Following the Spanish-American War, the Philippine Islands became United States Territory. Consequently, the Coast and Geodetic Survey followed the American flag and commenced providing this vast archipelago with modern nautical charts. An assignment in the Philippines was the great defining experience of a lifetime for many young officers. Nothing in their American background prepared them for the kaleidoscopic melange of cultures, terrain, flora, and fauna that was the Philippine Islands. Over 7,000 islands were spread over an area equal to half that of the United States. The northern islands were overlain with Spanish culture while the Southern islands were predominantly Muslim. Besides these major cultural units, there were numerous tribes and over 100 dialects with which to contend.

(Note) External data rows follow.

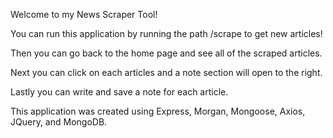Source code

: Welcome to my News Scraper Tool! 

You can run this application by running the path /scrape to get new articles! 

Then you can go back to the home page and see all of the scraped articles.

Next you can click on each articles and a note section will open to the right. 

Lastly you can write and save a note for each article. 

This application was created using Express, Morgan, Mongoose, Axios, JQuery, and MongoDB. 

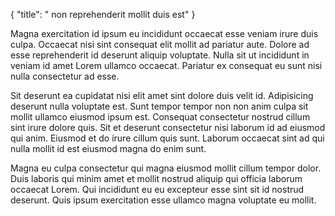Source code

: {
  "title": " non reprehenderit mollit duis est"
}

Magna exercitation id ipsum eu incididunt occaecat esse veniam irure duis culpa. Occaecat nisi sint consequat elit mollit ad pariatur aute. Dolore ad esse reprehenderit id deserunt aliquip voluptate. Nulla sit ut incididunt in veniam id amet Lorem ullamco occaecat. Pariatur ex consequat eu sunt nisi nulla consectetur ad esse.

Sit deserunt ea cupidatat nisi elit amet sint dolore duis velit id. Adipisicing deserunt nulla voluptate est. Sunt tempor tempor non non anim culpa sit mollit ullamco eiusmod ipsum est. Consequat consectetur nostrud cillum sint irure dolore quis. Sit et deserunt consectetur nisi laborum id ad eiusmod qui anim. Eiusmod et do irure cillum quis sunt. Laborum occaecat sint ad qui nulla mollit id est eiusmod magna do enim sunt.

Magna eu culpa consectetur qui magna eiusmod mollit cillum tempor dolor. Duis laboris qui minim amet et mollit nostrud aliquip qui officia laborum occaecat Lorem. Qui incididunt eu eu excepteur esse sint sit id nostrud deserunt. Quis ipsum exercitation esse ullamco magna voluptate eu mollit.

The Coast and Geodetic Survey ships based in Manila but sailed out to all of the outlying islands. Cebu, Zamboanga, Puerto Princesa, and even Sandakan in Borneo knew the Coast and Geodetic Survey ships. They sailed over and charted the azure seas of the Philippines - the Sibuyan, the Visayan, the Bohol, the Celebes, and the Sulu. The small ships braved the typhoons that regularly visit this corner of the world, sometimes with near disastrous results. The shore parties put up with: frequent earthquakes; the occasional volcanic eruption; mangrove swamps; razor-sharp coral rocks; head-high sawgrass; surf that up-ended launches and skiffs; and an endless succession of high mountains covered with dense jungle on all of the larger islands. The common feature of the local fauna was that most species wanted to jump on, bite, eat, poison, or in some other way harm the surveyors that came into their environment. Poison cone shells, sea snakes, and various venomous fish frequented the reefs; king cobras approaching 18 feet in length lived on the southern islands; pythons approaching 30 feet in length inhabited the jungles; and huge saltwater crocodiles posed a constant threat to the surveyors while they worked in the southern islands. Malaria, typhoid fever, dysentery, and other tropical diseases were constant companions of the surveyors. And occasionally a hostile populace would attempt mayhem on unsuspecting surveyors.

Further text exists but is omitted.